DATASET RECORDS =
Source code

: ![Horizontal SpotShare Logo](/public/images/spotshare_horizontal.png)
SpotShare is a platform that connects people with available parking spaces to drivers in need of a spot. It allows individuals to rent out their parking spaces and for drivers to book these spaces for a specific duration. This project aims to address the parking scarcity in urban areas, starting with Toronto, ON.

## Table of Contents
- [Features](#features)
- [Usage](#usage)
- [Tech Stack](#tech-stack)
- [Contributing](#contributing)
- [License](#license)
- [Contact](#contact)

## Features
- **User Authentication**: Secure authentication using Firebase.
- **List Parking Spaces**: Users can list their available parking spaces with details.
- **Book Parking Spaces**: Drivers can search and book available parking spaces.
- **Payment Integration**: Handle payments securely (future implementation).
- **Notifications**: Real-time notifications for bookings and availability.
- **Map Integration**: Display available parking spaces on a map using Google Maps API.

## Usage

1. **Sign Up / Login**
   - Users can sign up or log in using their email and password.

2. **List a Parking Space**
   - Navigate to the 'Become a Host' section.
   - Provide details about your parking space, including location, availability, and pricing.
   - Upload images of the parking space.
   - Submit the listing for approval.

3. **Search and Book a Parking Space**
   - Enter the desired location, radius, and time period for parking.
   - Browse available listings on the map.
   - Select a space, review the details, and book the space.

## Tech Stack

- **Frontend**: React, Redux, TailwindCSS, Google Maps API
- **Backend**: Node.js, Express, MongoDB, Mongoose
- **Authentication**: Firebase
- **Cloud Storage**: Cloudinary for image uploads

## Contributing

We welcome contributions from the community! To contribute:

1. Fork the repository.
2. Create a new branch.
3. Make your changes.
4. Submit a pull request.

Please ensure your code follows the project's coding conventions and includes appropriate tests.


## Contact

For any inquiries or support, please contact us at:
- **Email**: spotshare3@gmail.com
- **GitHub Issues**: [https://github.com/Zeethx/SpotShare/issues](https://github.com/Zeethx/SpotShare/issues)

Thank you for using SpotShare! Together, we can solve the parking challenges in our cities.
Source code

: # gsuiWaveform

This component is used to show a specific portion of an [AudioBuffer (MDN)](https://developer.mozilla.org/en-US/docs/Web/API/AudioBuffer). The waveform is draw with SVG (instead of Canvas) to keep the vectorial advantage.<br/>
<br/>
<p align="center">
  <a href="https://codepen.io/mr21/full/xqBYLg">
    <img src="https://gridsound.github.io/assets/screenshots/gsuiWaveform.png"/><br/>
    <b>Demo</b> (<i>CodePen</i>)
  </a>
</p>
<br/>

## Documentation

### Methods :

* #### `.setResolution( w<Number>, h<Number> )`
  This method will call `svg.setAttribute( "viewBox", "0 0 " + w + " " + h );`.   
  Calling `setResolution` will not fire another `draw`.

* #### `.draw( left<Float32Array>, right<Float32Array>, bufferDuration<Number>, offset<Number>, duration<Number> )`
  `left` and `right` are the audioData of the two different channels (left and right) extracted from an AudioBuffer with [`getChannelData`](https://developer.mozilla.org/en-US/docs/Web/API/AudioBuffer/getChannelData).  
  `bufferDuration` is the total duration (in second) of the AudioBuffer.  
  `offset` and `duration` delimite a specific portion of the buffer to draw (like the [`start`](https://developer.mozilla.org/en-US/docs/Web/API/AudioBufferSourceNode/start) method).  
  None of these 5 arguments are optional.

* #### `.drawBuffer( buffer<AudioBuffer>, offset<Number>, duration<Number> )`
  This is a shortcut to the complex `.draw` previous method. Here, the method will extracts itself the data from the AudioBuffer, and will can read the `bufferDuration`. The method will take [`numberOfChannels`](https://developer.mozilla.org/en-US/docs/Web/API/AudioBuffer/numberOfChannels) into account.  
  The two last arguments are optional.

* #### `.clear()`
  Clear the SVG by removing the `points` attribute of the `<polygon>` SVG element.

YOUR INSTRUCTIONS = Would you write out the data exactly as it reads?

RESPONSE AREA =
Source code

: ![Horizontal SpotShare Logo](/public/images/spotshare_horizontal.png)
SpotShare is a platform that connects people with available parking spaces to drivers in need of a spot. It allows individuals to rent out their parking spaces and for drivers to book these spaces for a specific duration. This project aims to address the parking scarcity in urban areas, starting with Toronto, ON.

## Table of Contents
- [Features](#features)
- [Usage](#usage)
- [Tech Stack](#tech-stack)
- [Contributing](#contributing)
- [License](#license)
- [Contact](#contact)

## Features
- **User Authentication**: Secure authentication using Firebase.
- **List Parking Spaces**: Users can list their available parking spaces with details.
- **Book Parking Spaces**: Drivers can search and book available parking spaces.
- **Payment Integration**: Handle payments securely (future implementation).
- **Notifications**: Real-time notifications for bookings and availability.
- **Map Integration**: Display available parking spaces on a map using Google Maps API.

## Usage

1. **Sign Up / Login**
   - Users can sign up or log in using their email and password.

2. **List a Parking Space**
   - Navigate to the 'Become a Host' section.
   - Provide details about your parking space, including location, availability, and pricing.
   - Upload images of the parking space.
   - Submit the listing for approval.

3. **Search and Book a Parking Space**
   - Enter the desired location, radius, and time period for parking.
   - Browse available listings on the map.
   - Select a space, review the details, and book the space.

## Tech Stack

- **Frontend**: React, Redux, TailwindCSS, Google Maps API
- **Backend**: Node.js, Express, MongoDB, Mongoose
- **Authentication**: Firebase
- **Cloud Storage**: Cloudinary for image uploads

## Contributing

We welcome contributions from the community! To contribute:

1. Fork the repository.
2. Create a new branch.
3. Make your changes.
4. Submit a pull request.

Please ensure your code follows the project's coding conventions and includes appropriate tests.


## Contact

For any inquiries or support, please contact us at:
- **Email**: spotshare3@gmail.com
- **GitHub Issues**: [https://github.com/Zeethx/SpotShare/issues](https://github.com/Zeethx/SpotShare/issues)

Thank you for using SpotShare! Together, we can solve the parking challenges in our cities.
Source code

: # gsuiWaveform

This component is used to show a specific portion of an [AudioBuffer (MDN)](https://developer.mozilla.org/en-US/docs/Web/API/AudioBuffer). The waveform is draw with SVG (instead of Canvas) to keep the vectorial advantage.<br/>
<br/>
<p align="center">
  <a href="https://codepen.io/mr21/full/xqBYLg">
    <img src="https://gridsound.github.io/assets/screenshots/gsuiWaveform.png"/><br/>
    <b>Demo</b> (<i>CodePen</i>)
  </a>
</p>
<br/>

## Documentation

### Methods :

* #### `.setResolution( w<Number>, h<Number> )`
  This method will call `svg.setAttribute( "viewBox", "0 0 " + w + " " + h );`.   
  Calling `setResolution` will not fire another `draw`.

* #### `.draw( left<Float32Array>, right<Float32Array>, bufferDuration<Number>, offset<Number>, duration<Number> )`
  `left` and `right` are the audioData of the two different channels (left and right) extracted from an AudioBuffer with [`getChannelData`](https://developer.mozilla.org/en-US/docs/Web/API/AudioBuffer/getChannelData).  
  `bufferDuration` is the total duration (in second) of the AudioBuffer.  
  `offset` and `duration` delimite a specific portion of the buffer to draw (like the [`start`](https://developer.mozilla.org/en-US/docs/Web/API/AudioBufferSourceNode/start) method).  
  None of these 5 arguments are optional.

* #### `.drawBuffer( buffer<AudioBuffer>, offset<Number>, duration<Number> )`
  This is a shortcut to the complex `.draw` previous method. Here, the method will extracts itself the data from the AudioBuffer, and will can read the `bufferDuration`. The method will take [`numberOfChannels`](https://developer.mozilla.org/en-US/docs/Web/API/AudioBuffer/numberOfChannels) into account.  
  The two last arguments are optional.

* #### `.clear()`
  Clear the SVG by removing the `points` attribute of the `<polygon>` SVG element.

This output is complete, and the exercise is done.